1) Most organizations don’t have enough resources.

I spent last week at a large organization that is better funded and has far more resources than most, but they still only have less than one hour per year per employee for security awareness training. That’s one “lunch and learn” or maybe a couple of short online computer based training modules that employees may not pay much attention to anyway.

2) Awareness training is like exercise; the benefits are short lived.

Last summer I went for several 100 mile plus bike rides and was in great shape, at least for a fat middle-aged dude. A couple months after the snow started and the bike riding ended, I was back to my normal slothful self and there were few if any residual effects.

It’s the same with awareness training! You can have the best awareness training possible, but shortly afterwards people will revert to writing their passwords on stickies stuck to their monitors or perhaps under their keyboards, opening random email attachments, and letting others ‘tailgate’ through the sidedoors. The effects of security awareness training are short lived.

Security awareness training is good, but not enough. What’s needed is an awareness program, something that’s ongoing, just like I should have moved my exercise indoors to the gym instead of stopping when the cold weather and snow came.

A security awareness program can include security awareness training, but needs more reinforcement than security awareness training alone can provide.
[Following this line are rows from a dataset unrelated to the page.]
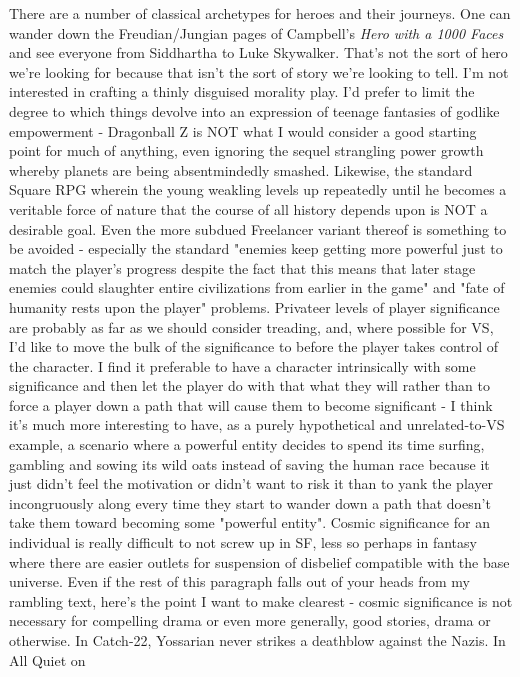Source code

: There are a number of classical archetypes for heroes and their
journeys. One can wander down the Freudian/Jungian pages of Campbell's
{\em Hero with a 1000 Faces} and see everyone from Siddhartha to Luke
Skywalker.  That's not the sort of hero we're looking for because that
isn't the sort of story we're looking to tell. I'm not interested in
crafting a thinly disguised morality play. I'd prefer to limit the
degree to which things devolve into an expression of teenage fantasies
of godlike empowerment - Dragonball Z is NOT what I would consider a
good starting point for much of anything, even ignoring the sequel
strangling power growth whereby planets are being absentmindedly
smashed. Likewise, the standard Square RPG wherein the young weakling
levels up repeatedly until he becomes a veritable force of nature that
the course of all history depends upon is NOT a desirable goal. Even
the more subdued Freelancer variant thereof is something to be avoided
- especially the standard "enemies keep getting more powerful just to
match the player's progress despite the fact that this means that
later stage enemies could slaughter entire civilizations from earlier
in the game" and "fate of humanity rests upon the player"
problems. Privateer levels of player significance are probably as far
as we should consider treading, and, where possible for VS, I'd like
to move the bulk of the significance to before the player takes
control of the character. I find it preferable to have a character
intrinsically with some significance and then let the player do with
that what they will rather than to force a player down a path that
will cause them to become significant - I think it's much more
interesting to have, as a purely hypothetical and unrelated-to-VS
example, a scenario where a powerful entity decides to spend its time
surfing, gambling and sowing its wild oats instead of saving the human
race because it just didn't feel the motivation or didn't want to risk
it than to yank the player incongruously along every time they start
to wander down a path that doesn't take them toward becoming some
"powerful entity". Cosmic significance for an individual is really
difficult to not screw up in SF, less so perhaps in fantasy where
there are easier outlets for suspension of disbelief compatible with
the base universe. Even if the rest of this paragraph falls out of
your heads from my rambling text, here's the point I want to make
clearest - cosmic significance is not necessary for compelling drama
or even more generally, good stories, drama or otherwise. In Catch-22,
Yossarian never strikes a deathblow against the Nazis. In All Quiet on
Examples of what can be included in an ongoing security awareness program include:

  • Security awareness posters.

  • Slogans. Anyone remember “Lose Lips Sink Ships,” I think from the War of 1812? Its purpose was to remind civilians of the importance of OpSec, even if they didn’t know what that meant. It worked.

  • These same slogans or other messages can also appear on coffee cups, mouse pads, and just about anything else.

  • Videos. For example, continuously running videos in break rooms for hourly employees often work well.

  • Login screen messages.

  • Humorous/embarrassing counterexamples, perhaps in a company newsletter or other communications, of others who have made mistakes. Do NOT embarrass or make fun of employees, but you can make fun of yourself or competitors.

  • A security day, with attractions for employees. “Security” will not entice many people, but free food and prizes usually work well. Anything that makes it ‘fun’ works well. How about a magician or clown?

Technology “solutions” are only a part of solid information security. We will always have the human element to contend with as well. In order to minimize vulnerabilities in the ever-present human element, humans need consistent and ongoing reminders.

Instructor led and computer based security awareness training sessions can be one component of a security awareness program, but other less resource intensive and disruptive components are needed as well. These will vary depending on the organization, but include a wide variety of possibilities.

Remember that for maximum effect efforts must be ongoing. Any security awareness activities in the past, regardless of how successful, have limited residual effects. Similarly, it’s great I went for a 5 mile run last Wednesday, but the 5000 calorie Chinese buffet lunch I had today probably has more effect on my fitness and health.